━━━━━ TASK INPUT

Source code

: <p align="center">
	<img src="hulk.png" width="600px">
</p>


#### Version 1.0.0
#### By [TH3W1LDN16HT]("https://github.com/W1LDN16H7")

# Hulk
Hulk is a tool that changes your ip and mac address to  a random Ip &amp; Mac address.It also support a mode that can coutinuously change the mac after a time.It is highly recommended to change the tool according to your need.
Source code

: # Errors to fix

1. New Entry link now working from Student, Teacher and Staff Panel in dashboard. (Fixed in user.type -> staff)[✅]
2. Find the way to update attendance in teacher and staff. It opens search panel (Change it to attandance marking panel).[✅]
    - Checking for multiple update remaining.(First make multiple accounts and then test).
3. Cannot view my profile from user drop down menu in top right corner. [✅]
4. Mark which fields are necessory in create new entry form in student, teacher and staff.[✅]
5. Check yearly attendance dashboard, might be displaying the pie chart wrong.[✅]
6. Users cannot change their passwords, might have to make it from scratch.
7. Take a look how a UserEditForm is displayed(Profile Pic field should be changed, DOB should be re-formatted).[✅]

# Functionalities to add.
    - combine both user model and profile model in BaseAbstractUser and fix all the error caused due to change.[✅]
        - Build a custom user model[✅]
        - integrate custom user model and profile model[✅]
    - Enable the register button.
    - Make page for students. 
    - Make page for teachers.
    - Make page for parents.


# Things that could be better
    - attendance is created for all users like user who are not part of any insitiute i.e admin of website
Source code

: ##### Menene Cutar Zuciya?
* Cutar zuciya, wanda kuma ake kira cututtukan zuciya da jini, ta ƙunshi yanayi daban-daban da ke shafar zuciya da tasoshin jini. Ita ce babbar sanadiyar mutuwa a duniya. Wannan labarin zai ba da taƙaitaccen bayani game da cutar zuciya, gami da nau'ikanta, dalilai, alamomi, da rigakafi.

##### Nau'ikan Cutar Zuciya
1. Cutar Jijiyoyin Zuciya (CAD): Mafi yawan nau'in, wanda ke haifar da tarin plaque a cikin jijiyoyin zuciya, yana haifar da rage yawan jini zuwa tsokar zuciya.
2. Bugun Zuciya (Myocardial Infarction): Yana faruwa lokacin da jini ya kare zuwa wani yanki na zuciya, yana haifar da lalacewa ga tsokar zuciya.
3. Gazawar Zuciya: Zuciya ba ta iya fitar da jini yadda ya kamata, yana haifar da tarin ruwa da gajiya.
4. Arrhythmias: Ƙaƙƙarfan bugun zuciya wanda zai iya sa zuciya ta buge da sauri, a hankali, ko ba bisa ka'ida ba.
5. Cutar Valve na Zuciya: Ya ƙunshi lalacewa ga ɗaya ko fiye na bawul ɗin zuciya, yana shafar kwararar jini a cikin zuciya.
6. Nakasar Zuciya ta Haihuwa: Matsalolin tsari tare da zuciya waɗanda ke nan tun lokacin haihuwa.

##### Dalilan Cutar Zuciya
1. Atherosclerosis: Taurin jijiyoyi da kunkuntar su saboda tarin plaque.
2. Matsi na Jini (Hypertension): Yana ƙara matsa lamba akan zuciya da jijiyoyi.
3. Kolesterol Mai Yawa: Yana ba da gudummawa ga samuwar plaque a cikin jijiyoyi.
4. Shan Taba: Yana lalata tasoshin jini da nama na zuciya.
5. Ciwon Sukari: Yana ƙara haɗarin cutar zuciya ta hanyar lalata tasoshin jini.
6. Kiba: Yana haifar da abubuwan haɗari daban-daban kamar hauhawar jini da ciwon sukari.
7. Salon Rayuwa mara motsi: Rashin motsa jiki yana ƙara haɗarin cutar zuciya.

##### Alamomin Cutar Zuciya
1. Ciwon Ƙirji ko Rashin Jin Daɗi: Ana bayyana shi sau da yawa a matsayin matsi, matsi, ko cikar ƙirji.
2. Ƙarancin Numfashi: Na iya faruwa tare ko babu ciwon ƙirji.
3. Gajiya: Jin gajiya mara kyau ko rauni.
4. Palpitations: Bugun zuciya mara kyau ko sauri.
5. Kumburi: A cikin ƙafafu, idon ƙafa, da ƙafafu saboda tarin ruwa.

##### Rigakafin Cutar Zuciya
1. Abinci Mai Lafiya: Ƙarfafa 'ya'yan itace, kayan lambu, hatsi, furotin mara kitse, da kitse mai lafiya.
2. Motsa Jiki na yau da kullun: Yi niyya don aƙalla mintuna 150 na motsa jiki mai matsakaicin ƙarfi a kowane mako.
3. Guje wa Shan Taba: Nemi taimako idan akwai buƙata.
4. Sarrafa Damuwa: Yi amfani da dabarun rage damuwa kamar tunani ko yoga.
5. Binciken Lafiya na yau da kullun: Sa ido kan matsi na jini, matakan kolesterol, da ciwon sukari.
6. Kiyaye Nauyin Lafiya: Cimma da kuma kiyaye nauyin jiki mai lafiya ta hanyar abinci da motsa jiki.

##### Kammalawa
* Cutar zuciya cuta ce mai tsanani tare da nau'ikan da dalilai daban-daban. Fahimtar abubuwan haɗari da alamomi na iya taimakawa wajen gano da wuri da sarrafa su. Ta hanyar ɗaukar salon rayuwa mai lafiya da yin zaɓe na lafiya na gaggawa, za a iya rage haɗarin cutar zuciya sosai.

━━━━━━━━━━

◆ **THE PROBLEM**: The records above are to be set down again exactly as written.

◆ **ANSWER**:
Source code

: <p align="center">
	<img src="hulk.png" width="600px">
</p>


#### Version 1.0.0
#### By [TH3W1LDN16HT]("https://github.com/W1LDN16H7")

# Hulk
Hulk is a tool that changes your ip and mac address to  a random Ip &amp; Mac address.It also support a mode that can coutinuously change the mac after a time.It is highly recommended to change the tool according to your need.
Source code

: # Errors to fix

1. New Entry link now working from Student, Teacher and Staff Panel in dashboard. (Fixed in user.type -> staff)[✅]
2. Find the way to update attendance in teacher and staff. It opens search panel (Change it to attandance marking panel).[✅]
    - Checking for multiple update remaining.(First make multiple accounts and then test).
3. Cannot view my profile from user drop down menu in top right corner. [✅]
4. Mark which fields are necessory in create new entry form in student, teacher and staff.[✅]
5. Check yearly attendance dashboard, might be displaying the pie chart wrong.[✅]
6. Users cannot change their passwords, might have to make it from scratch.
7. Take a look how a UserEditForm is displayed(Profile Pic field should be changed, DOB should be re-formatted).[✅]

# Functionalities to add.
    - combine both user model and profile model in BaseAbstractUser and fix all the error caused due to change.[✅]
        - Build a custom user model[✅]
        - integrate custom user model and profile model[✅]
    - Enable the register button.
    - Make page for students. 
    - Make page for teachers.
    - Make page for parents.


# Things that could be better
    - attendance is created for all users like user who are not part of any insitiute i.e admin of website
Source code

: ##### Menene Cutar Zuciya?
* Cutar zuciya, wanda kuma ake kira cututtukan zuciya da jini, ta ƙunshi yanayi daban-daban da ke shafar zuciya da tasoshin jini. Ita ce babbar sanadiyar mutuwa a duniya. Wannan labarin zai ba da taƙaitaccen bayani game da cutar zuciya, gami da nau'ikanta, dalilai, alamomi, da rigakafi.

##### Nau'ikan Cutar Zuciya
1. Cutar Jijiyoyin Zuciya (CAD): Mafi yawan nau'in, wanda ke haifar da tarin plaque a cikin jijiyoyin zuciya, yana haifar da rage yawan jini zuwa tsokar zuciya.
2. Bugun Zuciya (Myocardial Infarction): Yana faruwa lokacin da jini ya kare zuwa wani yanki na zuciya, yana haifar da lalacewa ga tsokar zuciya.
3. Gazawar Zuciya: Zuciya ba ta iya fitar da jini yadda ya kamata, yana haifar da tarin ruwa da gajiya.
4. Arrhythmias: Ƙaƙƙarfan bugun zuciya wanda zai iya sa zuciya ta buge da sauri, a hankali, ko ba bisa ka'ida ba.
5. Cutar Valve na Zuciya: Ya ƙunshi lalacewa ga ɗaya ko fiye na bawul ɗin zuciya, yana shafar kwararar jini a cikin zuciya.
6. Nakasar Zuciya ta Haihuwa: Matsalolin tsari tare da zuciya waɗanda ke nan tun lokacin haihuwa.

##### Dalilan Cutar Zuciya
1. Atherosclerosis: Taurin jijiyoyi da kunkuntar su saboda tarin plaque.
2. Matsi na Jini (Hypertension): Yana ƙara matsa lamba akan zuciya da jijiyoyi.
3. Kolesterol Mai Yawa: Yana ba da gudummawa ga samuwar plaque a cikin jijiyoyi.
4. Shan Taba: Yana lalata tasoshin jini da nama na zuciya.
5. Ciwon Sukari: Yana ƙara haɗarin cutar zuciya ta hanyar lalata tasoshin jini.
6. Kiba: Yana haifar da abubuwan haɗari daban-daban kamar hauhawar jini da ciwon sukari.
7. Salon Rayuwa mara motsi: Rashin motsa jiki yana ƙara haɗarin cutar zuciya.

##### Alamomin Cutar Zuciya
1. Ciwon Ƙirji ko Rashin Jin Daɗi: Ana bayyana shi sau da yawa a matsayin matsi, matsi, ko cikar ƙirji.
2. Ƙarancin Numfashi: Na iya faruwa tare ko babu ciwon ƙirji.
3. Gajiya: Jin gajiya mara kyau ko rauni.
4. Palpitations: Bugun zuciya mara kyau ko sauri.
5. Kumburi: A cikin ƙafafu, idon ƙafa, da ƙafafu saboda tarin ruwa.

##### Rigakafin Cutar Zuciya
1. Abinci Mai Lafiya: Ƙarfafa 'ya'yan itace, kayan lambu, hatsi, furotin mara kitse, da kitse mai lafiya.
2. Motsa Jiki na yau da kullun: Yi niyya don aƙalla mintuna 150 na motsa jiki mai matsakaicin ƙarfi a kowane mako.
3. Guje wa Shan Taba: Nemi taimako idan akwai buƙata.
4. Sarrafa Damuwa: Yi amfani da dabarun rage damuwa kamar tunani ko yoga.
5. Binciken Lafiya na yau da kullun: Sa ido kan matsi na jini, matakan kolesterol, da ciwon sukari.
6. Kiyaye Nauyin Lafiya: Cimma da kuma kiyaye nauyin jiki mai lafiya ta hanyar abinci da motsa jiki.

##### Kammalawa
* Cutar zuciya cuta ce mai tsanani tare da nau'ikan da dalilai daban-daban. Fahimtar abubuwan haɗari da alamomi na iya taimakawa wajen gano da wuri da sarrafa su. Ta hanyar ɗaukar salon rayuwa mai lafiya da yin zaɓe na lafiya na gaggawa, za a iya rage haɗarin cutar zuciya sosai.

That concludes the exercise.